For \(\forall v \in V_{sip}\bigcup V_{sport}\bigcup V_{dip}\bigcup V_{dport}\), we define \(C\) is the context of \(v\). For example, for a hyperedge \(<v_{i}, v_{j}, v_{k}, v_{l}>\), \((v_{i}, v_{k}, v_{l})\) is the context of \(v_{j}\). \(v_{i}\), \(v_{k}\) and \(v_{l}\) are similar. Inspired by [6], we define the following conditional probabilities:

$$\begin{aligned} p(v|C)=\frac{\exp {(Sim(v, C))}}{\sum _{v'\in V_{C}}{\exp {(Sim(v', C))}}} \end{aligned}$$
(4)

where \(V_{C}\) is a set of nodes which context is \(C\). \(Sim(v, C)=\frac{1}{|V_{C}|}\sum _{v'\in V_{C}}{\overrightarrow{u_{v}}^{T}*u_{v'}}\) is the similarity between \(v\) and \(C\).

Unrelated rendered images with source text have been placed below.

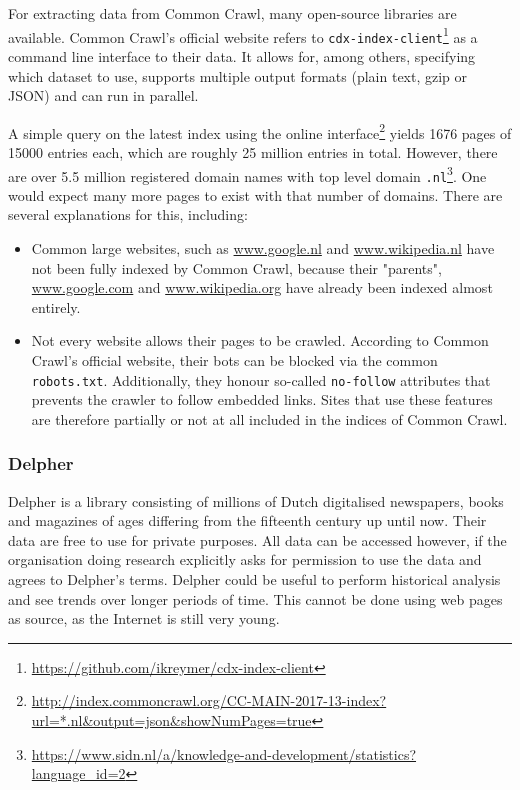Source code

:For extracting data from Common Crawl, many open-source libraries are available. Common Crawl's official website refers to \texttt{cdx-index-client}\footnote{\url{https://github.com/ikreymer/cdx-index-client}} as a command line interface to their data. It allows for, among others, specifying which dataset to use, supports multiple output formats (plain text, gzip or JSON) and can run in parallel.

A simple query on the latest index using the online interface\footnote{\url{http://index.commoncrawl.org/CC-MAIN-2017-13-index?url=*.nl&output=json&showNumPages=true}} yields 1676 pages of 15000 entries each, which are roughly 25 million entries in total. However, there are over 5.5 million registered domain names with top level domain \texttt{.nl}\footnote{\url{https://www.sidn.nl/a/knowledge-and-development/statistics?language_id=2}}. One would expect many more pages to exist with that number of domains. There are several explanations for this, including:
\begin{itemize}
\item Common large websites, such as \url{www.google.nl} and \url{www.wikipedia.nl} have not been fully indexed by Common Crawl, because their "parents", \url{www.google.com} and \url{www.wikipedia.org} have already been indexed almost entirely.
\item Not every website allows their pages to be crawled. According to Common Crawl's official website, their bots can be blocked via the common \texttt{robots.txt}. Additionally, they honour so-called \texttt{no-follow} attributes that prevents the crawler to follow embedded links. Sites that use these features are therefore partially or not at all included in the indices of Common Crawl.
\end{itemize}

\subsubsection{Delpher}
Delpher\cite{delpher} is a library consisting of millions of Dutch digitalised newspapers, books and magazines of ages differing from the fifteenth century up until now. Their data are free to use for private purposes. All data can be accessed however, if the organisation doing research explicitly asks for permission to use the data and agrees to Delpher's terms. Delpher could be useful to perform historical analysis and see trends over longer periods of time. This cannot be done using web pages as source, as the Internet is still very young.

Similarity to Eq. 3, we minimize the distance between the conditional distribution and the empirical distribution. Therefore, we get the following objective function:

$$\begin{aligned} O_{2}=\sum _{C\in \mathcal {P}}{distance(\hat{p}(\cdot |C), p(\cdot |C))} \end{aligned}$$
(5)

where \(\mathcal {P}\) is a set of \(C\), \(\hat{p}(v|C)=\frac{\omega _{v, C}}{\sum _{v'\in V_{C}}{\omega _{v', C}}}\), \(distance(\cdot , \cdot )\) is the distance between the two distributions. In the following experiments, we use the KL-divergence distance.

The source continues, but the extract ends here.